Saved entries
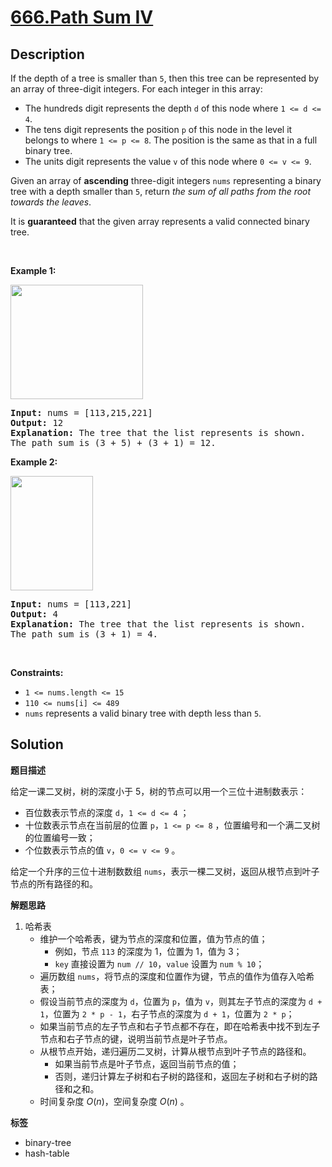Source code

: # [666.Path Sum IV](https://leetcode.com/problems/path-sum-iv/description/)

## Description

<p>If the depth of a tree is smaller than <code>5</code>, then this tree can be represented by an array of three-digit integers. For each integer in this array:</p>

<ul>
  <li>The hundreds digit represents the depth <code>d</code> of this node where <code>1 &lt;= d &lt;= 4</code>.</li>
  <li>The tens digit represents the position <code>p</code> of this node in the level it belongs to where <code>1 &lt;= p &lt;= 8</code>. The position is the same as that in a full binary tree.</li>
  <li>The units digit represents the value <code>v</code> of this node where <code>0 &lt;= v &lt;= 9</code>.</li>
</ul>

<p>Given an array of <strong>ascending</strong> three-digit integers <code>nums</code> representing a binary tree with a depth smaller than <code>5</code>, return <em>the sum of all paths from the root towards the leaves</em>.</p>

<p>It is <strong>guaranteed</strong> that the given array represents a valid connected binary tree.</p>

<p>&nbsp;</p>
<p><strong class="example">Example 1:</strong></p>
<img alt="" src="https://fastly.jsdelivr.net/gh/doocs/leetcode@main/solution/0600-0699/0666.Path%20Sum%20IV/images/pathsum4-1-tree.jpg" style="width: 212px; height: 183px;" />
<pre>
<strong>Input:</strong> nums = [113,215,221]
<strong>Output:</strong> 12
<strong>Explanation:</strong> The tree that the list represents is shown.
The path sum is (3 + 5) + (3 + 1) = 12.
</pre>

<p><strong class="example">Example 2:</strong></p>
<img alt="" src="https://fastly.jsdelivr.net/gh/doocs/leetcode@main/solution/0600-0699/0666.Path%20Sum%20IV/images/pathsum4-2-tree.jpg" style="width: 132px; height: 183px;" />
<pre>
<strong>Input:</strong> nums = [113,221]
<strong>Output:</strong> 4
<strong>Explanation:</strong> The tree that the list represents is shown.
The path sum is (3 + 1) = 4.
</pre>

<p>&nbsp;</p>
<p><strong>Constraints:</strong></p>

<ul>
  <li><code>1 &lt;= nums.length &lt;= 15</code></li>
  <li><code>110 &lt;= nums[i] &lt;= 489</code></li>
  <li><code>nums</code> represents a valid binary tree with depth less than <code>5</code>.</li>
</ul>

## Solution

**题目描述**

给定一课二叉树，树的深度小于 5，树的节点可以用一个三位十进制数表示：

- 百位数表示节点的深度 `d`，`1 <= d <= 4` ；
- 十位数表示节点在当前层的位置 `p`，`1 <= p <= 8` ，位置编号和一个满二叉树的位置编号一致；
- 个位数表示节点的值 `v`，`0 <= v <= 9` 。

给定一个升序的三位十进制数数组 `nums`，表示一棵二叉树，返回从根节点到叶子节点的所有路径的和。

**解题思路**

1. 哈希表
   - 维护一个哈希表，键为节点的深度和位置，值为节点的值；
     - 例如，节点 `113` 的深度为 1，位置为 1，值为 3；
     - `key` 直接设置为 `num // 10`，`value` 设置为 `num % 10`；
   - 遍历数组 `nums`，将节点的深度和位置作为键，节点的值作为值存入哈希表；
   - 假设当前节点的深度为 `d`，位置为 `p`，值为 `v`，则其左子节点的深度为 `d + 1`，位置为 `2 * p - 1`，右子节点的深度为 `d + 1`，位置为 `2 * p`；
   - 如果当前节点的左子节点和右子节点都不存在，即在哈希表中找不到左子节点和右子节点的键，说明当前节点是叶子节点。
   - 从根节点开始，递归遍历二叉树，计算从根节点到叶子节点的路径和。
     - 如果当前节点是叶子节点，返回当前节点的值；
     - 否则，递归计算左子树和右子树的路径和，返回左子树和右子树的路径和之和。
   - 时间复杂度 $O(n)$，空间复杂度 $O(n)$ 。

**标签**

- binary-tree
- hash-table
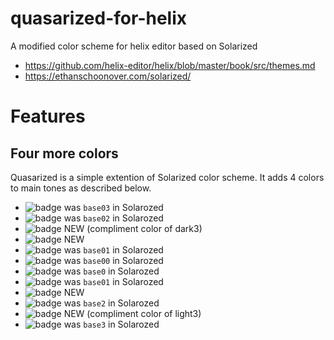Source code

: # quasarized-for-helix
A modified color scheme for helix editor based on Solarized

- https://github.com/helix-editor/helix/blob/master/book/src/themes.md
- https://ethanschoonover.com/solarized/

# Features

## Four more colors

Quasarized is a simple extention of Solarized color scheme. It adds 4 colors to main tones as described below.

- ![badge](https://img.shields.io/badge/Dark4-002b36) was `base03` in Solarozed
- ![badge](https://img.shields.io/badge/Dark3-073642) was `base02` in Solarozed
- ![badge](https://img.shields.io/badge/Dark3c-421307) NEW (compliment color of dark3)
- ![badge](https://img.shields.io/badge/Dark2-30525c) NEW
- ![badge](https://img.shields.io/badge/Dark1-586e75) was `base01` in Solarozed
- ![badge](https://img.shields.io/badge/Dark0-657b83) was `base00` in Solarozed
- ![badge](https://img.shields.io/badge/Light0-839496) was `base0` in Solarozed
- ![badge](https://img.shields.io/badge/Light1-93a1a1) was `base01` in Solarozed
- ![badge](https://img.shields.io/badge/Light2-c1c5bb) NEW
- ![badge](https://img.shields.io/badge/Light3-eee8d5) was `base2` in Solarozed
- ![badge](https://img.shields.io/badge/Light3c-d4daee) NEW (compliment color of light3)
- ![badge](https://img.shields.io/badge/Light4-fdf6e3) was `base3` in Solarozed
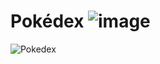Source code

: # Pokédex ![image](https://user-images.githubusercontent.com/49321593/181863755-c9d721f7-c3fd-442e-8848-4676ecabfad4.png)

![Pokedex](https://user-images.githubusercontent.com/49321593/181863692-9381de48-7f10-4bdc-9aeb-6a49525f818e.PNG)
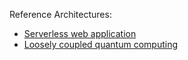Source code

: Reference Architectures: 
- [Serverless web application](https://docs.microsoft.com/en-us/azure/architecture/reference-architectures/serverless/web-app)
- [Loosely coupled quantum computing](https://docs.microsoft.com/en-us/azure/architecture/example-scenario/quantum/loosely-coupled-quantum-computing-job)
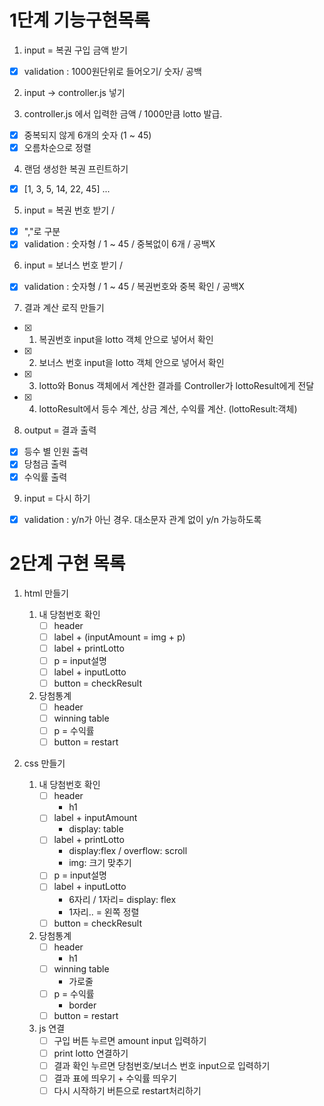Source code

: # 1단계 기능구현목록 #

1. input = 복권 구입 금액 받기
- [x] validation : 1000원단위로 들어오기/ 숫자/ 공백

2. input -> controller.js 넣기

3. controller.js 에서 입력한 금액 / 1000만큼 lotto 발급. 
- [x] 중복되지 않게 6개의 숫자 (1 ~ 45)
- [x] 오름차순으로 정렬

4. 랜덤 생성한 복권 프린트하기
- [x] [1, 3, 5, 14, 22, 45] ...

5. input = 복권 번호 받기 / 
- [x] ","로 구분
- [x] validation : 숫자형 / 1 ~ 45 / 중복없이 6개 / 공백X

6. input = 보너스 번호 받기 / 
- [x] validation : 숫자형 / 1 ~ 45 / 복권번호와 중복 확인 / 공백X

7. 결과 계산 로직 만들기
- [x] 1. 복권번호 input을 lotto 객체 안으로 넣어서 확인
- [x] 2. 보너스 번호 input을 lotto 객체 안으로 넣어서 확인
- [x] 3. lotto와 Bonus 객체에서 계산한 결과를 Controller가         lottoResult에게 전달
- [x] 4. lottoResult에서 등수 계산, 상금 계산, 수익률 계산. (lottoResult:객체)

8. output = 결과 출력
- [x] 등수 별 인원 출력
- [x] 당첨금 출력
- [x] 수익률 출력

9. input = 다시 하기
- [x] validation : y/n가 아닌 경우. 대소문자 관계 없이 y/n 가능하도록


# 2단계 구현 목록 #
1. html 만들기

    1.  내 당첨번호 확인
        - [ ] header
        - [ ] label + (inputAmount = img + p)
        - [ ] label + printLotto
        - [ ] p = input설명
        - [ ] label + inputLotto
        - [ ] button = checkResult

    2. 당첨통계
        - [ ] header
        - [ ] winning table
        - [ ] p = 수익률
        - [ ] button = restart

2. css 만들기

    1. 내 당첨번호 확인
        - [ ] header  
            - h1
        - [ ] label + inputAmount 
            - display: table
        - [ ] label + printLotto
            - display:flex / overflow: scroll
            - img: 크기 맞추기 
        - [ ] p = input설명
        - [ ] label + inputLotto
            - 6자리 / 1자리= display: flex
            - 1자리.. = 왼쪽 정렬
        - [ ] button = checkResult

    2. 당첨통계
        - [ ] header
            - h1
        - [ ] winning table
            - 가로줄
        - [ ] p = 수익률
            - border
        - [ ] button = restart

    3. js 연결
        - [ ] 구입 버튼 누르면 amount input 입력하기
        - [ ] print lotto 연결하기
        - [ ] 결과 확인 누르면 당첨번호/보너스 번호 input으로 입력하기
        - [ ] 결과 표에 띄우기 + 수익률 띄우기
        - [ ] 다시 시작하기 버튼으로 restart처리하기 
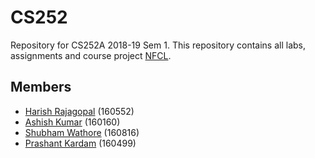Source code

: # CS252
Repository for CS252A 2018-19 Sem 1. This repository contains all labs, assignments and course project [NFCL](./NFCL).
## Members
* [Harish Rajagopal](https://github.com/rharish101) (160552)
* [Ashish Kumar](https://github.com/aasis21) (160160)
* [Shubham Wathore](https://github.com/wathore) (160816)
* [Prashant Kardam](https://github.com/pkardam) (160499)

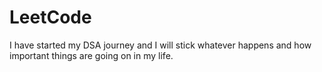 # LeetCode
I have started my DSA journey and I will stick whatever happens and how important things are going on in my life. 
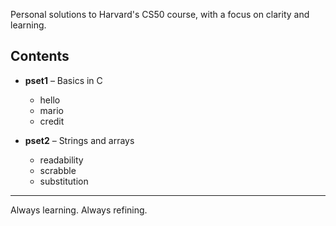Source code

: Personal solutions to Harvard's CS50 course, with a focus on clarity and learning.

## Contents

- **pset1** – Basics in C  
  - hello  
  - mario  
  - credit  

- **pset2** – Strings and arrays  
  - readability  
  - scrabble  
  - substitution  

---

Always learning. Always refining.
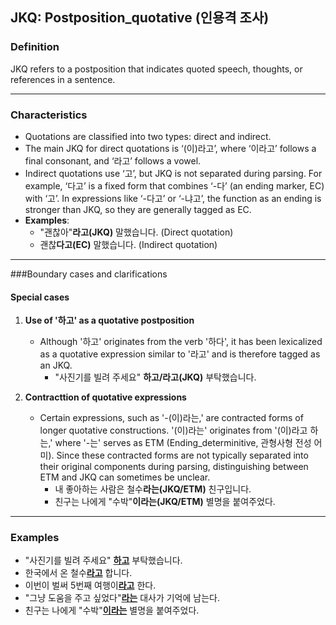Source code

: ## JKQ: Postposition_quotative (인용격 조사)

### Definition
JKQ refers to a postposition that indicates quoted speech, thoughts, or references in a sentence.

---

### Characteristics
- Quotations are classified into two types: direct and indirect.
- The main JKQ for direct quotations is ‘(이)라고’, where ‘이라고’ follows a final consonant, and ‘라고’ follows a vowel.
- Indirect quotations use ‘고’, but JKQ is not separated during parsing. For example, ‘다고’ is a fixed form that combines ‘-다’ (an ending marker, EC) with ‘고’. In expressions like ‘-다고’ or ‘-냐고’, the function as an ending is stronger than JKQ, so they are generally tagged as EC.
- **Examples**:
    - "괜찮아"**라고(JKQ)** 말했습니다. (Direct quotation)
    - 괜찮**다고(EC)** 말했습니다. (Indirect quotation)

---

###Boundary cases and clarifications

#### Special cases
1. **Use of '하고' as a quotative postposition**
    - Although '하고' originates from the verb '하다', it has been lexicalized as a quotative expression similar to '라고' and is therefore tagged as an JKQ.
        - "사진기를 빌려 주세요" **하고/라고(JKQ)** 부탁했습니다.

2. **Contracttion of quotative expressions**
    - Certain expressions, such as '-(이)라는,' are contracted forms of longer quotative constructions. '(이)라는' originates from '(이)라고 하는,' where '-는' serves as ETM (Ending_determinitive, 관형사형 전성 어미). Since these contracted forms are not typically separated into their original components during parsing, distinguishing between ETM and JKQ can sometimes be unclear.
        - 내 좋아하는 사람은 철수**라는(JKQ/ETM)** 친구입니다.
        - 친구는 나에게 "수박"**이라는(JKQ/ETM)** 별명을 붙여주었다.

---

### Examples
- "사진기를 빌려 주세요" <ins>**하고**</ins> 부탁했습니다.
- 한국에서 온 철수<ins>**라고**</ins> 합니다.
- 이번이 벌써 5번째 여행이<ins>**라고**</ins> 한다.
- "그냥 도움을 주고 싶었다"<ins>**라는**</ins> 대사가 기억에 남는다.
- 친구는 나에게 "수박"<ins>**이라는**</ins> 별명을 붙여주었다.
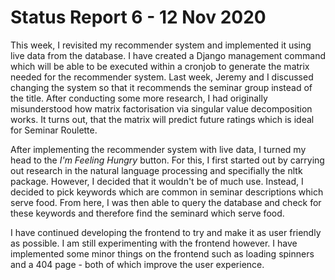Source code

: # Status Report 6 - 12 Nov 2020

This week, I revisited my recommender system and implemented it using live data from the database. I have created a Django management command which will be able to be executed within a cronjob to generate the matrix needed for the recommender system. Last week, Jeremy and I discussed changing the system so that it recommends the seminar group instead of the title. After conducting some more research, I had originally misunderstood how matrix factorisation via singular value decomposition works. It turns out, that the matrix will predict future ratings which is ideal for Seminar Roulette.

After implementing the recommender system with live data, I turned my head to the _I'm Feeling Hungry_ button. For this, I first started out by carrying out research in the natural language processing and specifially the nltk package. However, I decided that it wouldn't be of much use. Instead, I decided to pick keywords which are common in seminar descriptions which serve food. From here, I was then able to query the database and check for these keywords and therefore find the seminard which serve food.

I have continued developing the frontend to try and make it as user friendly as possible. I am still experimenting with the frontend however. I have implemented some minor things on the frontend such as loading spinners and a 404 page - both of which improve the user experience.
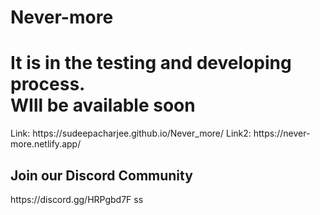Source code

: # Never-more
<h1>It is in the testing and developing process.<br> WIll be available soon</h1>
Link: https://sudeepacharjee.github.io/Never_more/
Link2: https://never-more.netlify.app/
<h2>Join our Discord Community</h2> https://discord.gg/HRPgbd7F
ss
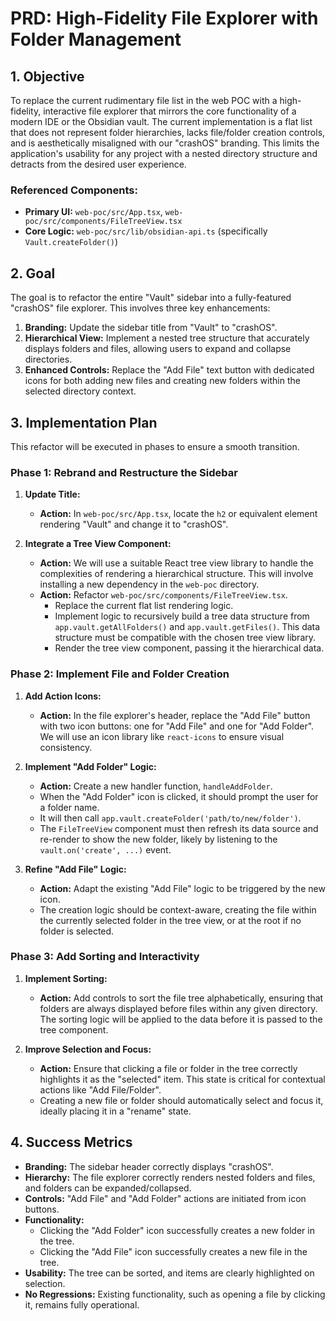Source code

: # PRD: High-Fidelity File Explorer with Folder Management

## 1. Objective

To replace the current rudimentary file list in the web POC with a high-fidelity, interactive file explorer that mirrors the core functionality of a modern IDE or the Obsidian vault. The current implementation is a flat list that does not represent folder hierarchies, lacks file/folder creation controls, and is aesthetically misaligned with our "crashOS" branding. This limits the application's usability for any project with a nested directory structure and detracts from the desired user experience.

### Referenced Components:

*   **Primary UI:** `web-poc/src/App.tsx`, `web-poc/src/components/FileTreeView.tsx`
*   **Core Logic:** `web-poc/src/lib/obsidian-api.ts` (specifically `Vault.createFolder()`)

## 2. Goal

The goal is to refactor the entire "Vault" sidebar into a fully-featured "crashOS" file explorer. This involves three key enhancements:
1.  **Branding:** Update the sidebar title from "Vault" to "crashOS".
2.  **Hierarchical View:** Implement a nested tree structure that accurately displays folders and files, allowing users to expand and collapse directories.
3.  **Enhanced Controls:** Replace the "Add File" text button with dedicated icons for both adding new files and creating new folders within the selected directory context.

## 3. Implementation Plan

This refactor will be executed in phases to ensure a smooth transition.

### Phase 1: Rebrand and Restructure the Sidebar

1.  **Update Title:**
    *   **Action:** In `web-poc/src/App.tsx`, locate the `h2` or equivalent element rendering "Vault" and change it to "crashOS".

2.  **Integrate a Tree View Component:**
    *   **Action:** We will use a suitable React tree view library to handle the complexities of rendering a hierarchical structure. This will involve installing a new dependency in the `web-poc` directory.
    *   **Action:** Refactor `web-poc/src/components/FileTreeView.tsx`.
        *   Replace the current flat list rendering logic.
        *   Implement logic to recursively build a tree data structure from `app.vault.getAllFolders()` and `app.vault.getFiles()`. This data structure must be compatible with the chosen tree view library.
        *   Render the tree view component, passing it the hierarchical data.

### Phase 2: Implement File and Folder Creation

1.  **Add Action Icons:**
    *   **Action:** In the file explorer's header, replace the "Add File" button with two icon buttons: one for "Add File" and one for "Add Folder". We will use an icon library like `react-icons` to ensure visual consistency.

2.  **Implement "Add Folder" Logic:**
    *   **Action:** Create a new handler function, `handleAddFolder`.
    *   When the "Add Folder" icon is clicked, it should prompt the user for a folder name.
    *   It will then call `app.vault.createFolder('path/to/new/folder')`.
    *   The `FileTreeView` component must then refresh its data source and re-render to show the new folder, likely by listening to the `vault.on('create', ...)` event.

3.  **Refine "Add File" Logic:**
    *   **Action:** Adapt the existing "Add File" logic to be triggered by the new icon.
    *   The creation logic should be context-aware, creating the file within the currently selected folder in the tree view, or at the root if no folder is selected.

### Phase 3: Add Sorting and Interactivity

1.  **Implement Sorting:**
    *   **Action:** Add controls to sort the file tree alphabetically, ensuring that folders are always displayed before files within any given directory. The sorting logic will be applied to the data before it is passed to the tree component.

2.  **Improve Selection and Focus:**
    *   **Action:** Ensure that clicking a file or folder in the tree correctly highlights it as the "selected" item. This state is critical for contextual actions like "Add File/Folder".
    *   Creating a new file or folder should automatically select and focus it, ideally placing it in a "rename" state.

## 4. Success Metrics

- **Branding:** The sidebar header correctly displays "crashOS".
- **Hierarchy:** The file explorer correctly renders nested folders and files, and folders can be expanded/collapsed.
- **Controls:** "Add File" and "Add Folder" actions are initiated from icon buttons.
- **Functionality:**
    - Clicking the "Add Folder" icon successfully creates a new folder in the tree.
    - Clicking the "Add File" icon successfully creates a new file in the tree.
- **Usability:** The tree can be sorted, and items are clearly highlighted on selection.
- **No Regressions:** Existing functionality, such as opening a file by clicking it, remains fully operational.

> _WHAT YOU HAVE TO DO_
Find the string "flex" in the entries above and return each line that holds it.

> _SOLUTION FOR THIS EXERCISE_
            - display:flex / overflow: scroll
            - 6자리 / 1자리= display: flex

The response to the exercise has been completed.